A “silver tsunami” of retiring business owners is coming, and with it, one of the biggest changeovers of privately held companies in U.S. history. Here’s how we can help owners pass on their legacies—to their workers.
Shop Sign photo from Shutterstock.

Photo from Shutterstock.

This article is part of New Economy Week, a collaboration between YES! Magazine and the New Economy Coalition that brings you the ideas and people helping build an inclusive economy—in their own words.

Thirty-five years ago, Dan, a businessman I know, founded a company. He has since become a leader in driving change within the waste management industry. He’s now 75, and worried about finding a buyer who is capable of shepherding his company—his vision—into its next 35 years. So, he’s considering selling his company to his nearly 40 employees. He knows that they are dedicated to the vision.

This once-in-a-several-century opportunity to influence the face of local business ownership won’t come around again soon.

We have an impending crisis affecting locally owned businesses: Nearly 4 million businesses are owned by retiring baby boomers. With only a small percent of family-owned businesses being passed on to the next generation, most of these businesses will either quietly go out of business, or get sold to out-of-area or out-of-state buyers. Trillions of dollars in business value are forecast to change hands over the next 10-20 years, representing one of the biggest potential changeovers of privately held businesses in U.S. history.

We in the “new economy” movement have long talked about the importance of employee ownership, due to its deep benefits to workers, businesses, and society; and we’ve talked about the potential opportunity we have to tap the “Silver Tsunami of retiring baby boomer business owners to sell businesses to their workers.

As we talk with business owners about what they want most when they retire, over and over again we hear that they want their businesses to remain successful; for their customers, employees, and vendors to be taken care of; and for their mission to continue to thrive. 

The choice we have in front of us is clear: Do nothing, and watch wealth inequality in the U.S. continue to increase as these vital, locally owned businesses go away. Or, we can seize this opportunity to deepen the impact of these businesses on local communities by not only keeping them locally owned, but transitioning them to becoming worker-owned.

What will it take to tap this wave? Here are four key ingredients:

1. Raise awareness.

When we talk to business owners, most tell us they’d never considered that having their employees buy their businesses could be a viable succession option. We need to raise awareness of worker ownership as a succession option by sharing success stories and broadcasting them through trusted channels—both mainstream media and industry-specific channels.

2. Demystify the process.

Because awareness is low, most businesses are confused about how a transition to worker ownership would work. Sure, there are different options and decisions to be made about how to approach. But there are straightforward ways, such as this roadmap process to figure out the best options for a given owner and employees, a handful of “best practices,” and a number of organizations available to support businesses. It needs to not feel confusing or overwhelming to business owners who do become aware of it as an option, and want to consider it.

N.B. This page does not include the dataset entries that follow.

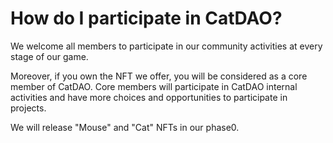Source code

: # How do I participate in CatDAO?

We welcome all members to participate in our community activities at every stage of our game.

Moreover, if you own the NFT we offer, you will be considered as a core member of CatDAO. Core members will participate in CatDAO internal activities and have more choices and opportunities to participate in projects.

We will release "Mouse" and "Cat" NFTs in our phase0.

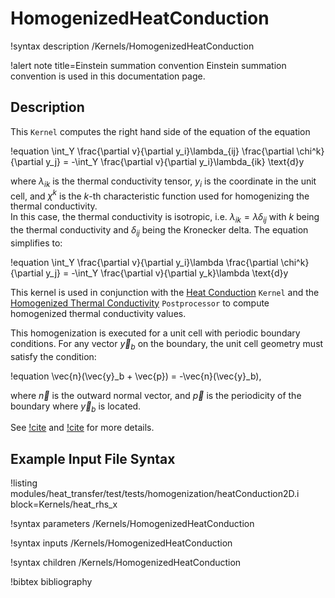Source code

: # HomogenizedHeatConduction

!syntax description /Kernels/HomogenizedHeatConduction

!alert note title=Einstein summation convention
Einstein summation convention is used in this documentation page.

## Description

This `Kernel` computes the right hand side of the equation of the equation

!equation
\int_Y \frac{\partial v}{\partial y_i}\lambda_{ij} \frac{\partial \chi^k}{\partial y_j} = -\int_Y \frac{\partial v}{\partial y_i}\lambda_{ik} \text{d}y

where $\lambda_{ik}$ is the thermal conductivity tensor, $y_i$ is the coordinate in the unit cell, and $\chi^k$ is the $k$-th characteristic function used for homogenizing the thermal conductivity.  
In this case, the thermal conductivity is isotropic, i.e. $\lambda_{ik} = \lambda \delta_{ij}$ with $k$ being the thermal conductivity and $\delta_{ij}$ being the Kronecker delta.
The equation simplifies to:

!equation
\int_Y \frac{\partial v}{\partial y_i}\lambda \frac{\partial \chi^k}{\partial y_j} = -\int_Y \frac{\partial v}{\partial y_k}\lambda \text{d}y

This kernel is used in conjunction with the [Heat Conduction](HeatConduction.md) `Kernel` and the [Homogenized Thermal Conductivity](HomogenizedThermalConductivity.md) `Postprocessor` to compute homogenized thermal conductivity values.

This homogenization is executed for a unit cell with periodic boundary conditions. For
any vector $\vec{y}_b$ on the boundary, the unit cell geometry must satisfy the condition:

!equation
\vec{n}(\vec{y}_b + \vec{p}) = -\vec{n}(\vec{y}_b),

where $\vec{n}$ is the outward normal vector, and $\vec{p}$ is the periodicity of the boundary where $\vec{y}_b$ is located.

See [!cite](hales15homogenization) and [!cite](SONG2006710) for more details.

## Example Input File Syntax

!listing modules/heat_transfer/test/tests/homogenization/heatConduction2D.i block=Kernels/heat_rhs_x

!syntax parameters /Kernels/HomogenizedHeatConduction

!syntax inputs /Kernels/HomogenizedHeatConduction

!syntax children /Kernels/HomogenizedHeatConduction

!bibtex bibliography
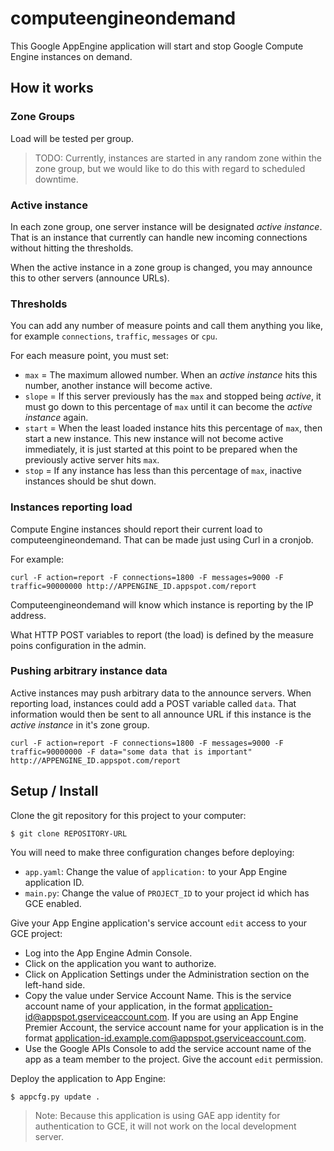 computeengineondemand
=====================

This Google AppEngine application will start and stop Google Compute Engine instances on demand.

How it works
------------

### Zone Groups

Load will be tested per group.

> TODO: Currently, instances are started in any random zone within the zone group, but we would like to do this with regard to scheduled downtime.

### Active instance

In each zone group, one server instance will be designated *active instance*. That is an instance that currently can handle new incoming connections without hitting the thresholds.

When the active instance in a zone group is changed, you may announce this to other servers (announce URLs).

### Thresholds

You can add any number of measure points and call them anything you like, for example `connections`, `traffic`, `messages` or `cpu`.

For each measure point, you must set:

* `max` = The maximum allowed number. When an *active instance* hits this number, another instance will become active.
* `slope` = If this server previously has the `max` and stopped being *active*, it must go down to this percentage of `max` until it can become the *active instance* again.
* `start` = When the least loaded instance hits this percentage of `max`, then start a new instance. This new instance will not become active immediately, it is just started at this point to be prepared when the previously active server hits `max`.
* `stop` = If any instance has less than this percentage of `max`, inactive instances should be shut down.

### Instances reporting load

Compute Engine instances should report their current load to computeengineondemand. That can be made just using Curl in a cronjob.

For example:

	curl -F action=report -F connections=1800 -F messages=9000 -F traffic=90000000 http://APPENGINE_ID.appspot.com/report

Computeengineondemand will know which instance is reporting by the IP address.

What HTTP POST variables to report (the load) is defined by the measure poins configuration in the admin.

### Pushing arbitrary instance data

Active instances may push arbitrary data to the announce servers. When reporting load, instances could add a POST variable called `data`. That information would then be sent to all announce URL if this instance is the *active instance* in it's zone group.

	curl -F action=report -F connections=1800 -F messages=9000 -F traffic=90000000 -F data="some data that is important" http://APPENGINE_ID.appspot.com/report

Setup / Install
---------------

Clone the git repository for this project to your computer:

	$ git clone REPOSITORY-URL

You will need to make three configuration changes before deploying:

* `app.yaml`: Change the value of `application:` to your App Engine application ID.
* `main.py`: Change the value of `PROJECT_ID` to your project id which has GCE enabled.

Give your App Engine application's service account `edit` access to your GCE project:

* Log into the App Engine Admin Console.
* Click on the application you want to authorize.
* Click on Application Settings under the Administration section on the left-hand side.
* Copy the value under Service Account Name. This is the service account name of your application, in the format application-id@appspot.gserviceaccount.com. If you are using an App Engine Premier Account, the service account name for your application is in the format application-id.example.com@appspot.gserviceaccount.com.
* Use the Google APIs Console to add the service account name of the app as a team member to the project. Give the account `edit` permission.

Deploy the application to App Engine:

	$ appcfg.py update .

> Note: Because this application is using GAE app identity for authentication to GCE, it will not work on the local development server.


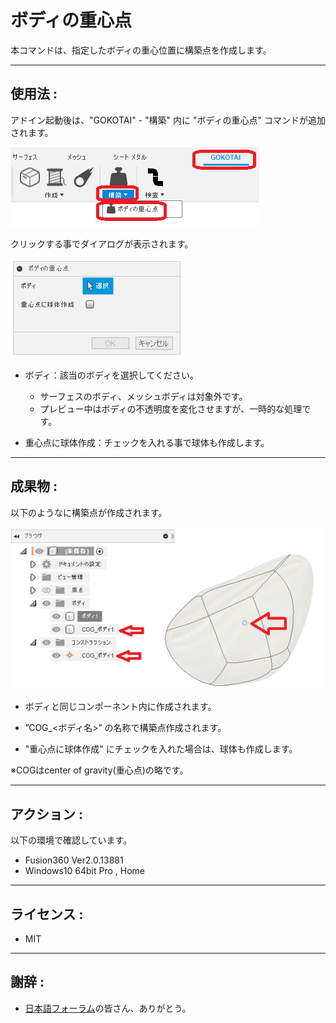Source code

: # **ボディの重心点**

本コマンドは、指定したボディの重心位置に構築点を作成します。

---

## **使用法** :

アドイン起動後は、"GOKOTAI" - "構築" 内に "ボディの重心点" コマンドが追加されます。

![Alt text](./resources_readme/menu.png)

クリックする事でダイアログが表示されます。

![Alt text](./resources_readme/dialog.png)

- ボディ：該当のボディを選択してください。
  - サーフェスのボディ、メッシュボディは対象外です。
  - プレビュー中はボディの不透明度を変化させますが、一時的な処理です。

- 重心点に球体作成：チェックを入れる事で球体も作成します。

---

## **成果物** :

以下のようなに構築点が作成されます。

![Alt text](./resources_readme/res.png)

+ ボディと同じコンポーネント内に作成されます。

+ ”COG_<ボディ名>” の名称で構築点作成されます。

+ "重心点に球体作成" にチェックを入れた場合は、球体も作成します。

※COGはcenter of gravity(重心点)の略です。

---

## **アクション** :

以下の環境で確認しています。

- Fusion360 Ver2.0.13881
- Windows10 64bit Pro , Home

---

## **ライセンス** :

- MIT

---

## 謝辞 :

- [日本語フォーラム](https://forums.autodesk.com/t5/fusion-360-ri-ben-yu/bd-p/707)の皆さん、ありがとう。
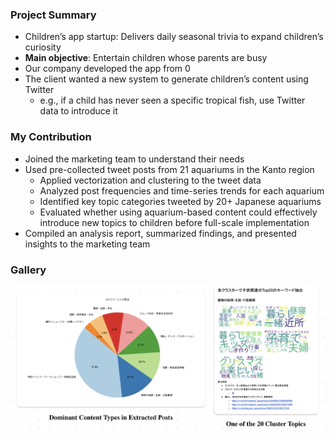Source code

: ### Project Summary
- Children’s app startup: Delivers daily seasonal trivia to expand children’s curiosity  
- **Main objective**: Entertain children whose parents are busy  
- Our company developed the app from 0  
- The client wanted a new system to generate children’s content using Twitter  
  - e.g., if a child has never seen a specific tropical fish, use Twitter data to introduce it  

### My Contribution
- Joined the marketing team to understand their needs  
- Used pre-collected tweet posts from 21 aquariums in the Kanto region  
  - Applied vectorization and clustering to the tweet data  
  - Analyzed post frequencies and time-series trends for each aquarium  
  - Identified key topic categories tweeted by 20+ Japanese aquariums  
  - Evaluated whether using aquarium-based content could effectively introduce new topics to children before full-scale implementation  
- Compiled an analysis report, summarized findings, and presented insights to the marketing team  

### Gallery  
![Dashboard view](public/posts/project-f/cluster.png)
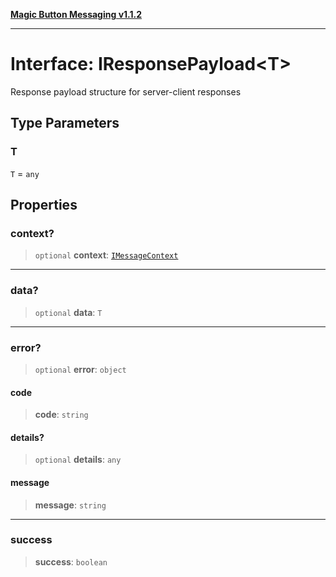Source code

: [**Magic Button Messaging v1.1.2**](../README.md)

***

# Interface: IResponsePayload\<T\>

Response payload structure for server-client responses

## Type Parameters

### T

`T` = `any`

## Properties

### context?

> `optional` **context**: [`IMessageContext`](IMessageContext.md)

***

### data?

> `optional` **data**: `T`

***

### error?

> `optional` **error**: `object`

#### code

> **code**: `string`

#### details?

> `optional` **details**: `any`

#### message

> **message**: `string`

***

### success

> **success**: `boolean`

3. Bring in the right supports.

When selling any business (to another buyer or to employees), there is a set of service providers that help support the deal (e.g. legal, CPA, accounting, financing). In the case of a sale to employees, you want to make sure those advisors understand employee ownership, and can not only help guide the sales transaction, but can also guide the cultural transition into employee ownership and governance.

4. Line up capital.

Today, there is “mission-aligned” capital to support the sales of businesses to employees that are currently in the works, or in the pipeline.  But when we start (through awareness-raising) to channel some of the silver tsunami businesses into this option, we will need to open up more capital. With lenders and investors, we similarly need to raise awareness, demystify the process, and until they are up to speed on doing these types of deals, also bring in the right supports.

This once-in-a-several-century opportunity to influence the face of local business ownership won’t come around again soon. Let’s make sure we capture the tremendous potential to strengthen our local communities by transitioning a meaningful portion of these nearly 4 million businesses to employee ownership.